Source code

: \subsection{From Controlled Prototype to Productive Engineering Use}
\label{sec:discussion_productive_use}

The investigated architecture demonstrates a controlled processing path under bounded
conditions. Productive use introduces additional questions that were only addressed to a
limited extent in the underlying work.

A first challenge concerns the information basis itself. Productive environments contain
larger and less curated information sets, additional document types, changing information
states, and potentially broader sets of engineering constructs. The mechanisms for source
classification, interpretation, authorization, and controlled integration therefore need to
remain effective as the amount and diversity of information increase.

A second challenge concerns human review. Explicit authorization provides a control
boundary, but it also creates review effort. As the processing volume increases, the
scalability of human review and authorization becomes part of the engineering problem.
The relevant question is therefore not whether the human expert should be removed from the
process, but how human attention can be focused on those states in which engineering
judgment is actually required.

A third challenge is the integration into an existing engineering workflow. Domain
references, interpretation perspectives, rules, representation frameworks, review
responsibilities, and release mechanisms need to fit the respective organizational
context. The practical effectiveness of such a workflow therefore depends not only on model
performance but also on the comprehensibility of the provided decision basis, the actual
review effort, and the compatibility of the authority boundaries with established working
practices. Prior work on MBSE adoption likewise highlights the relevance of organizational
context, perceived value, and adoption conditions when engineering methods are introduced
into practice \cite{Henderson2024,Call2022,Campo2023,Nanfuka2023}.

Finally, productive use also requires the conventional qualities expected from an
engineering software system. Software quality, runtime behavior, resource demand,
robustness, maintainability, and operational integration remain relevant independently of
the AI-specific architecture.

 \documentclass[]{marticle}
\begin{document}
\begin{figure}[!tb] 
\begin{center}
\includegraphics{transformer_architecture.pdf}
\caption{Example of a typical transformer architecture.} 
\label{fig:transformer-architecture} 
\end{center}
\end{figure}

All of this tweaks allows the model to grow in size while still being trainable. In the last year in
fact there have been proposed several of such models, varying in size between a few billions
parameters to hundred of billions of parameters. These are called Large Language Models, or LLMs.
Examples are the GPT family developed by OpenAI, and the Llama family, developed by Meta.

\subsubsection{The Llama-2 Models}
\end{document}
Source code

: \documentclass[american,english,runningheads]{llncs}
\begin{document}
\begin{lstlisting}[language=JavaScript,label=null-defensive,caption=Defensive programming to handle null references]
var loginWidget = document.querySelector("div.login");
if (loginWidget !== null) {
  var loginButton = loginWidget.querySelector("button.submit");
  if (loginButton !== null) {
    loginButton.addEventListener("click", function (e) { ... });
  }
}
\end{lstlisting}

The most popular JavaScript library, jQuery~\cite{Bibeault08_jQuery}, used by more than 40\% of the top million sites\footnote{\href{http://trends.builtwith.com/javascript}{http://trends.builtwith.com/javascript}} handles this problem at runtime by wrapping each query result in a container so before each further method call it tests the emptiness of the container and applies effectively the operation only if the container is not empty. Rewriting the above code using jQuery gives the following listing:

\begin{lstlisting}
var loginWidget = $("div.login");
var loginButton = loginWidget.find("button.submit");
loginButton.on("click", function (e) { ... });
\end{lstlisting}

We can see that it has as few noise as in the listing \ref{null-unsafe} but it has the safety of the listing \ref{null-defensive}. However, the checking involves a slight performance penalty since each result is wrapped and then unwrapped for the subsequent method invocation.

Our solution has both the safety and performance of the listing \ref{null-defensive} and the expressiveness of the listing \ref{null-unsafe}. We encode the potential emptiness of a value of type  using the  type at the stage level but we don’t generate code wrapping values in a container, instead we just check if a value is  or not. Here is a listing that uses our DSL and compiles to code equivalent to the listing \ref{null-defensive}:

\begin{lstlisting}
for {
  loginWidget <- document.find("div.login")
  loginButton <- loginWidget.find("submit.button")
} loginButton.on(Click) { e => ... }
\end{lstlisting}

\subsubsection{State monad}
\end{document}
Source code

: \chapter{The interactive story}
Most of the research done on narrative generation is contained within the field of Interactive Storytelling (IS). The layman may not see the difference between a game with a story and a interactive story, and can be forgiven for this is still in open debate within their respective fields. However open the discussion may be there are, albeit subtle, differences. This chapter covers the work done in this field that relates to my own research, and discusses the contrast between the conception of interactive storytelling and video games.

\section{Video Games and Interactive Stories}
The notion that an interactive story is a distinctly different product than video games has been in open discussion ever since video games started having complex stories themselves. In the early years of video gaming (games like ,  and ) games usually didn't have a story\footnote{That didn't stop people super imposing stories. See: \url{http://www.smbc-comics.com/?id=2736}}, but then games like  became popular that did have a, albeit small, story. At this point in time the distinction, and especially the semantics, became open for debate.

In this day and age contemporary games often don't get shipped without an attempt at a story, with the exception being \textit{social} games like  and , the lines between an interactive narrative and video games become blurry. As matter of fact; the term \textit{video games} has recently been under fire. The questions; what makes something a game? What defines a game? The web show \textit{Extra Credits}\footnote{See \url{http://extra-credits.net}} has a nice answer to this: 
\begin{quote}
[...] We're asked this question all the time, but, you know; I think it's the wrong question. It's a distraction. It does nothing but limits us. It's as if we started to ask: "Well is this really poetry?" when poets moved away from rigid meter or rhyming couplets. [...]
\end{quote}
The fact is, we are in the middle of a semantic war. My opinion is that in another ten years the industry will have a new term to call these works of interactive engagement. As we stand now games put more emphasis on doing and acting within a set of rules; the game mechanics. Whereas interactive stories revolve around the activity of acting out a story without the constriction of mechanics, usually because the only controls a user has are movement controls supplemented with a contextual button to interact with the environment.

━━━━━━━━━━━━━━━━

What you return should be the lines from the beginning of the records through the one that contains "limited extent in the underlying work.", repeated exactly and with no additions.

→ **Task answer**
Source code

: \subsection{From Controlled Prototype to Productive Engineering Use}
\label{sec:discussion_productive_use}

The investigated architecture demonstrates a controlled processing path under bounded
conditions. Productive use introduces additional questions that were only addressed to a
limited extent in the underlying work.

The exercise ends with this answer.